目次
評価
☆4/5
ビジネスにおける雑談のテクニックについて書かれた書籍。
個人的に当たり前のことが結構書かれていて、それのまとめのような感じ。ただ、実際にその当たり前のことにたどり着くには、自分の経験として失敗もたくさんしましたし、身につけるのに時間もかかりました。そう考えると、こういう本に早くに出会っていれば失敗も少なく、身につける時間も短くて済んだろうなと思います。
そういう意味でコミュニケーションが苦手という方にはおすすめの1冊。ただ、後述しますが、あくまで本書は入門であって自分なりのコミュニケーション能力を高める必要がある点に注意。

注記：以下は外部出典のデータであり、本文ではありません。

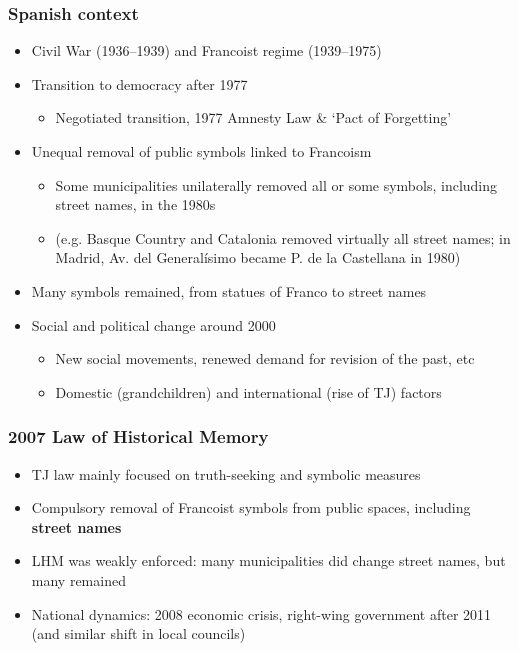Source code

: \documentclass[aspectratio=43]{beamer}
\begin{document}

\begin{frame}
\frametitle{Spanish context}
\centering

\begin{itemize}
  \item<1-> Civil War (1936--1939) and Francoist regime (1939--1975)
  \item<1-> Transition to democracy after 1977
  \begin{itemize}
    \item Negotiated transition, 1977 Amnesty Law \& `Pact of Forgetting'
  \end{itemize}
  \item<2-> Unequal removal of public symbols linked to Francoism
  \begin{itemize}
    \item Some municipalities unilaterally removed all or some symbols, including street names, in the 1980s
    \item[] {\scriptsize (e.g. Basque Country and Catalonia removed virtually all street names; in Madrid, Av. del Generalísimo became P. de la Castellana in 1980)}
  \end{itemize}
  \item<2-> Many symbols remained, from statues of Franco to street names
  \item<3-> Social and political change around 2000
  \begin{itemize}
    \item New social movements, renewed demand for revision of the past, etc
    \item Domestic (grandchildren) and international (rise of TJ) factors
  \end{itemize}
\end{itemize}

\end{frame}

\begin{frame}
\frametitle{2007 Law of Historical Memory}
\centering

\begin{itemize}
  \item<1-> TJ law mainly focused on truth-seeking and symbolic measures
  \item<1-> Compulsory removal of Francoist symbols from public spaces, including \textbf{street names}
  \item<2-> LHM was weakly enforced: many municipalities did change street names, but many remained
  \item<2-> National dynamics: 2008 economic crisis, right-wing government after 2011 (and similar shift in local councils)
\end{itemize}

\end{frame}
\end{document}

特に売れている本や基本的なハウツー本は、相手も読んでいることが多く「テンプレ野郎」と思われる可能性があるからです。できれば本書でその点についても触れて欲しかったので☆-1にしました。
個人的に本書で色々と考えた内容を3つ挙げるとするならば、
- なるほどですね、そうですね、は「話を聞いていない人」の反応
- 「何か特別なことをされているんですか?」というフレーズ
- 本人がいないところでも必ず敬語
かなと。
ほどですね、そうですね、は「話を聞いていない人」の反応
自分が社会人になって2社目の会社で、社長が良く使っていたセリフが「なるほど、なるほど」でした。確かに話を聞いていないし、興味も無いんだろうなあというのがビシビシ伝わって来ましたが、本人は気づいていないようです。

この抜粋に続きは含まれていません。